### EXERCISE OBJECTIVE
Print each line exactly, beginning with the one where "Questions on any" appears and ending at the last line below.

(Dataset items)
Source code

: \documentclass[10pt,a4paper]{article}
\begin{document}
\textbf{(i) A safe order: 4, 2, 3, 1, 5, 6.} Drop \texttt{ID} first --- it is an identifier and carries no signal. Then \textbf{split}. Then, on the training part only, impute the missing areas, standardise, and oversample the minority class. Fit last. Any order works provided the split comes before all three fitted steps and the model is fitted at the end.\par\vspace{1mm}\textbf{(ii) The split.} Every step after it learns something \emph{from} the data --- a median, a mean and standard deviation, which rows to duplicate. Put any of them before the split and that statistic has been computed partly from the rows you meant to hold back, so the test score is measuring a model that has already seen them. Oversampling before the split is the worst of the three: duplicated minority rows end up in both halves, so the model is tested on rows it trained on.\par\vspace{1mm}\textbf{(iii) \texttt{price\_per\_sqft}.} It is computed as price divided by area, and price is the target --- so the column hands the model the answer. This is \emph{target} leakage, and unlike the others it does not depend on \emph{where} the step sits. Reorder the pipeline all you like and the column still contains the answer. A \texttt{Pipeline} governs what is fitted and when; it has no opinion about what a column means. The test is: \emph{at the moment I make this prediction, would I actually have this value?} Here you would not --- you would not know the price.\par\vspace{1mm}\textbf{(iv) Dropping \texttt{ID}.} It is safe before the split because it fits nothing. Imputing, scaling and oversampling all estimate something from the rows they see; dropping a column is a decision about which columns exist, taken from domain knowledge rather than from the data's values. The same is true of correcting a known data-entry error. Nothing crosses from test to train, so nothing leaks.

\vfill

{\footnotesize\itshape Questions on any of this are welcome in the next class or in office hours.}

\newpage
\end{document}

### WRITTEN RESPONSE
{\footnotesize\itshape Questions on any of this are welcome in the next class or in office hours.}

\newpage
\end{document}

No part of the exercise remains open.